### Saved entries
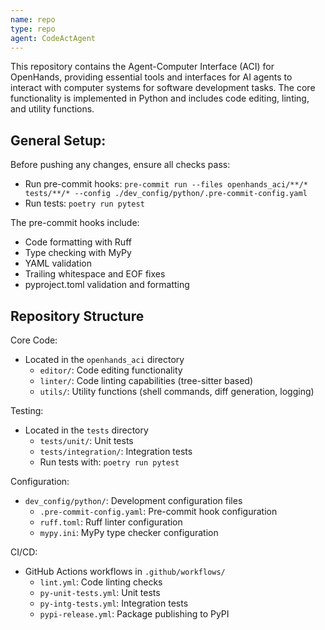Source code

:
 ```yaml
---
name: repo
type: repo
agent: CodeActAgent
---
```


This repository contains the Agent-Computer Interface (ACI) for OpenHands, providing essential tools and interfaces for AI agents to interact with computer systems for software development tasks. The core functionality is implemented in Python and includes code editing, linting, and utility functions.

## General Setup:

Before pushing any changes, ensure all checks pass:
* Run pre-commit hooks: `pre-commit run --files openhands_aci/**/* tests/**/* --config ./dev_config/python/.pre-commit-config.yaml`
* Run tests: `poetry run pytest`

The pre-commit hooks include:
- Code formatting with Ruff
- Type checking with MyPy
- YAML validation
- Trailing whitespace and EOF fixes
- pyproject.toml validation and formatting

## Repository Structure
Core Code:
- Located in the `openhands_aci` directory
  - `editor/`: Code editing functionality
  - `linter/`: Code linting capabilities (tree-sitter based)
  - `utils/`: Utility functions (shell commands, diff generation, logging)

Testing:
- Located in the `tests` directory
  - `tests/unit/`: Unit tests
  - `tests/integration/`: Integration tests
  - Run tests with: `poetry run pytest`

Configuration:
- `dev_config/python/`: Development configuration files
  - `.pre-commit-config.yaml`: Pre-commit hook configuration
  - `ruff.toml`: Ruff linter configuration
  - `mypy.ini`: MyPy type checker configuration

CI/CD:
- GitHub Actions workflows in `.github/workflows/`
  - `lint.yml`: Code linting checks
  - `py-unit-tests.yml`: Unit tests
  - `py-intg-tests.yml`: Integration tests
  - `pypi-release.yml`: Package publishing to PyPI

### TO DO
Each line from the one that contains "The pre-commit hooks" to the end of the data should be set down exactly, both ends included.

### EXERCISE OUTPUT
The pre-commit hooks include:
- Code formatting with Ruff
- Type checking with MyPy
- YAML validation
- Trailing whitespace and EOF fixes
- pyproject.toml validation and formatting

## Repository Structure
Core Code:
- Located in the `openhands_aci` directory
  - `editor/`: Code editing functionality
  - `linter/`: Code linting capabilities (tree-sitter based)
  - `utils/`: Utility functions (shell commands, diff generation, logging)

Testing:
- Located in the `tests` directory
  - `tests/unit/`: Unit tests
  - `tests/integration/`: Integration tests
  - Run tests with: `poetry run pytest`

Configuration:
- `dev_config/python/`: Development configuration files
  - `.pre-commit-config.yaml`: Pre-commit hook configuration
  - `ruff.toml`: Ruff linter configuration
  - `mypy.ini`: MyPy type checker configuration

CI/CD:
- GitHub Actions workflows in `.github/workflows/`
  - `lint.yml`: Code linting checks
  - `py-unit-tests.yml`: Unit tests
  - `py-intg-tests.yml`: Integration tests
  - `pypi-release.yml`: Package publishing to PyPI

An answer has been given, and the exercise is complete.